Having left the hotel room so quickly, we had no idea where we actually were. Using the mobile WhereIs, we were pleasantly surprised to discover we were only about 2 minutes from Darling Harbour. Darling Harbour is interesting – initially, it appears there is plenty to do, but there is that real contrived “touristy” thing happening here. The idea of having an Australian Wildlife Park crammed onto a pier seemed to smack of inappropriateness. The Aquarium next door was more at home in the area, but the advertising of “joint-pass” tickets for “only” $68 per person sent us packing.

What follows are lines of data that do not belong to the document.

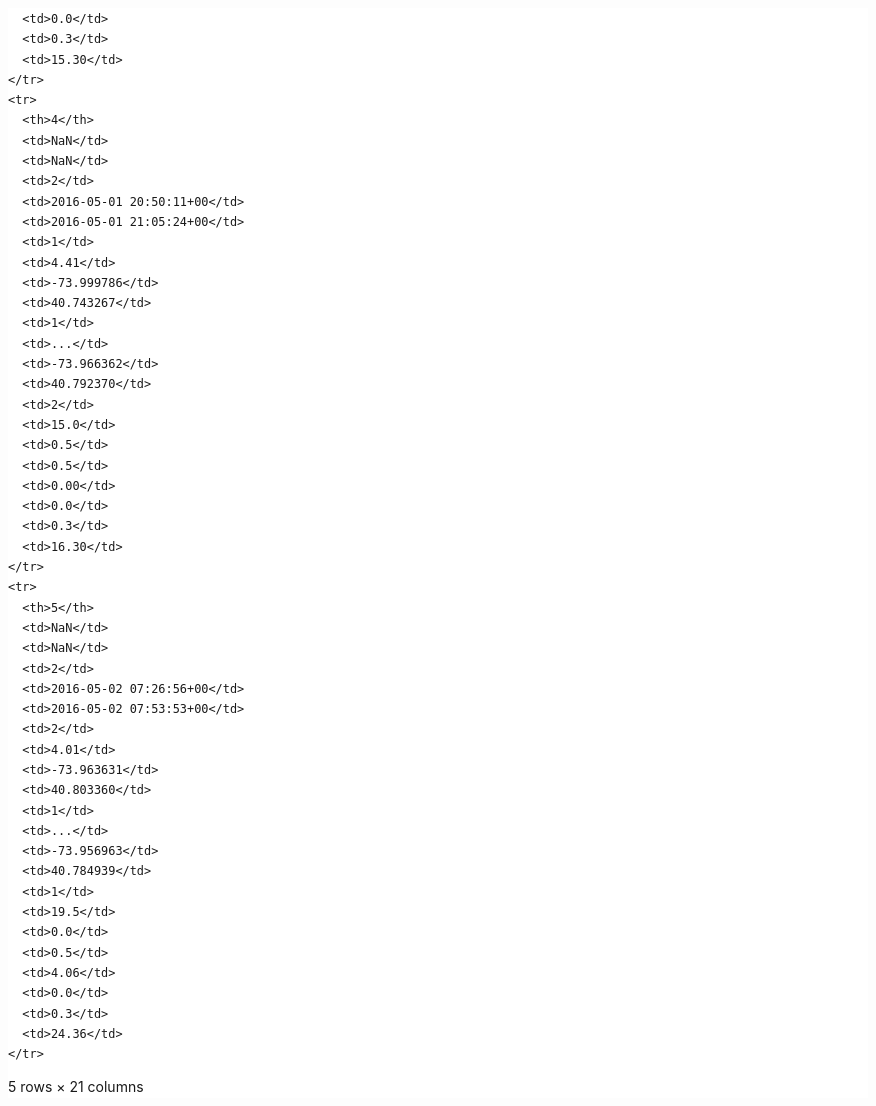       <td>0.0</td>
      <td>0.3</td>
      <td>15.30</td>
    </tr>
    <tr>
      <th>4</th>
      <td>NaN</td>
      <td>NaN</td>
      <td>2</td>
      <td>2016-05-01 20:50:11+00</td>
      <td>2016-05-01 21:05:24+00</td>
      <td>1</td>
      <td>4.41</td>
      <td>-73.999786</td>
      <td>40.743267</td>
      <td>1</td>
      <td>...</td>
      <td>-73.966362</td>
      <td>40.792370</td>
      <td>2</td>
      <td>15.0</td>
      <td>0.5</td>
      <td>0.5</td>
      <td>0.00</td>
      <td>0.0</td>
      <td>0.3</td>
      <td>16.30</td>
    </tr>
    <tr>
      <th>5</th>
      <td>NaN</td>
      <td>NaN</td>
      <td>2</td>
      <td>2016-05-02 07:26:56+00</td>
      <td>2016-05-02 07:53:53+00</td>
      <td>2</td>
      <td>4.01</td>
      <td>-73.963631</td>
      <td>40.803360</td>
      <td>1</td>
      <td>...</td>
      <td>-73.956963</td>
      <td>40.784939</td>
      <td>1</td>
      <td>19.5</td>
      <td>0.0</td>
      <td>0.5</td>
      <td>4.06</td>
      <td>0.0</td>
      <td>0.3</td>
      <td>24.36</td>
    </tr>
  </tbody>
</table>
<p>5 rows × 21 columns</p>
</div>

Instead, we shot across the harbour, walking underneath the monorail, and visited the National Maritime Museum. We began with the submarine and destroyer walks – HMAS Onslow and HMAS Vampire respectively. The submarine was surreal. So small, so thoughtfully designed to contain so many people, it really would take a special person to serve on one. In the main control room, nine of us crammed in tight as a tour guide informed us that on a normal operations day, 22 men would man the same space. The HMAS Onslow spent its life listening and following Russian submarines around the Arctic Ice, obviously listening for either the grumblings of a Cold War or the first grunts of Anna Kournikova. Like Anna Kournikova, the HMAS Onslow never fired a shot in anger during its career.

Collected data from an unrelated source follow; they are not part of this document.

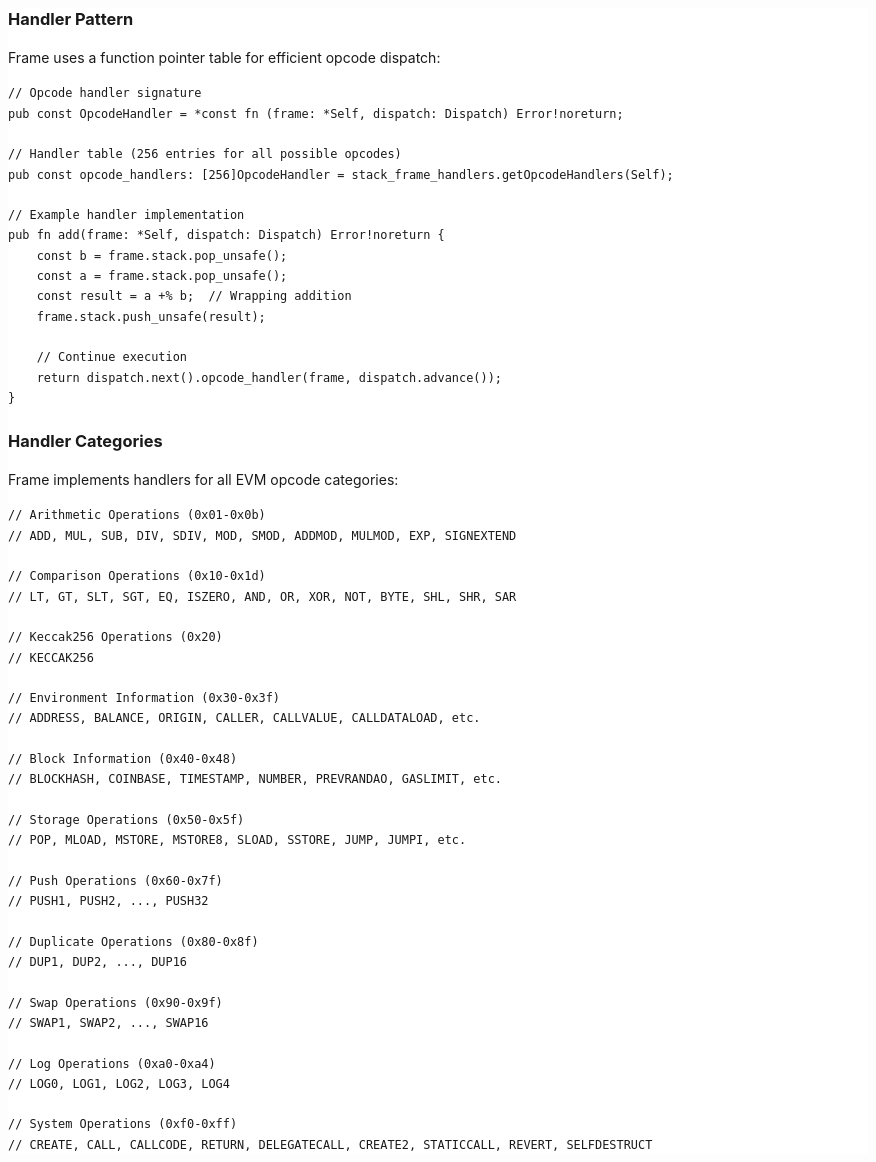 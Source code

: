 ### Handler Pattern

Frame uses a function pointer table for efficient opcode dispatch:

```zig
// Opcode handler signature
pub const OpcodeHandler = *const fn (frame: *Self, dispatch: Dispatch) Error!noreturn;

// Handler table (256 entries for all possible opcodes)
pub const opcode_handlers: [256]OpcodeHandler = stack_frame_handlers.getOpcodeHandlers(Self);

// Example handler implementation
pub fn add(frame: *Self, dispatch: Dispatch) Error!noreturn {
    const b = frame.stack.pop_unsafe();
    const a = frame.stack.pop_unsafe();
    const result = a +% b;  // Wrapping addition
    frame.stack.push_unsafe(result);
    
    // Continue execution
    return dispatch.next().opcode_handler(frame, dispatch.advance());
}
```

### Handler Categories

Frame implements handlers for all EVM opcode categories:

```zig
// Arithmetic Operations (0x01-0x0b)
// ADD, MUL, SUB, DIV, SDIV, MOD, SMOD, ADDMOD, MULMOD, EXP, SIGNEXTEND

// Comparison Operations (0x10-0x1d)  
// LT, GT, SLT, SGT, EQ, ISZERO, AND, OR, XOR, NOT, BYTE, SHL, SHR, SAR

// Keccak256 Operations (0x20)
// KECCAK256

// Environment Information (0x30-0x3f)
// ADDRESS, BALANCE, ORIGIN, CALLER, CALLVALUE, CALLDATALOAD, etc.

// Block Information (0x40-0x48)
// BLOCKHASH, COINBASE, TIMESTAMP, NUMBER, PREVRANDAO, GASLIMIT, etc.

// Storage Operations (0x50-0x5f)
// POP, MLOAD, MSTORE, MSTORE8, SLOAD, SSTORE, JUMP, JUMPI, etc.

// Push Operations (0x60-0x7f)
// PUSH1, PUSH2, ..., PUSH32

// Duplicate Operations (0x80-0x8f)
// DUP1, DUP2, ..., DUP16

// Swap Operations (0x90-0x9f)
// SWAP1, SWAP2, ..., SWAP16

// Log Operations (0xa0-0xa4)
// LOG0, LOG1, LOG2, LOG3, LOG4

// System Operations (0xf0-0xff)
// CREATE, CALL, CALLCODE, RETURN, DELEGATECALL, CREATE2, STATICCALL, REVERT, SELFDESTRUCT
```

HMAS Vampire was also a stunning walk. Built in the 1950’s and decommissioned in 1998 (I think), there are still remnants of the last crew’s activities, like sports rosters, and graffiti in the mess.
The main part of the Maritime Museum was also full of interesting history – the obvious things like Sydney to Hobart memorabilia, First Fleet information and famous passengers cruiseliners were on display, but the highlight for us was the Summers of Australia exhibition, which was walls upon walls of colour photos from the 1950s to 1970s, highlighting Australians affinity with water. There were images from all around Australia – including 1960s golf in Port Hedland!

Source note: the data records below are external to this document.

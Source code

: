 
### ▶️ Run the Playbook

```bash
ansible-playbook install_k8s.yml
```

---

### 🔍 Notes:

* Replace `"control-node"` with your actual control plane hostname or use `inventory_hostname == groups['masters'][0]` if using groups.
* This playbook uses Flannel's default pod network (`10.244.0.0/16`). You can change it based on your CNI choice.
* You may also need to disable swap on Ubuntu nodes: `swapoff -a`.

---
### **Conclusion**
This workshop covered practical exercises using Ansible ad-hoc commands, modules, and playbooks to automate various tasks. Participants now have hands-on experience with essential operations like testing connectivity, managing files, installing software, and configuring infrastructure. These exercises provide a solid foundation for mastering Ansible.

We finished off our day hanging around the habour until Simon finished work. We met up with him and his workmates at a bar called The Watershed, which had a stunning view of the city skyline – and Little Creatures on tap! Simon’s workmates seemed cool, although they spent most of the time trying to extract embarrassing “family secrets” out of Emma. As always, Emma was able to put up the brick wall and maintain a code of silence. I think this will only encourage Andrew, Simon’s boss, to just make up embarrassing stories instead.
We finished off at a charming little restaurant near our hotel called Mint. Simon recommended it highly, and he wasn’t wrong. With Moroccan themes, Emma and I both tackled a lamb dish which was brilliant, while Simon’s dish also looked yum. Dessert was probably the highlight, with all of us ordering pistachio and orange icecream, with a little baklava on the side.
A good start for Sydney!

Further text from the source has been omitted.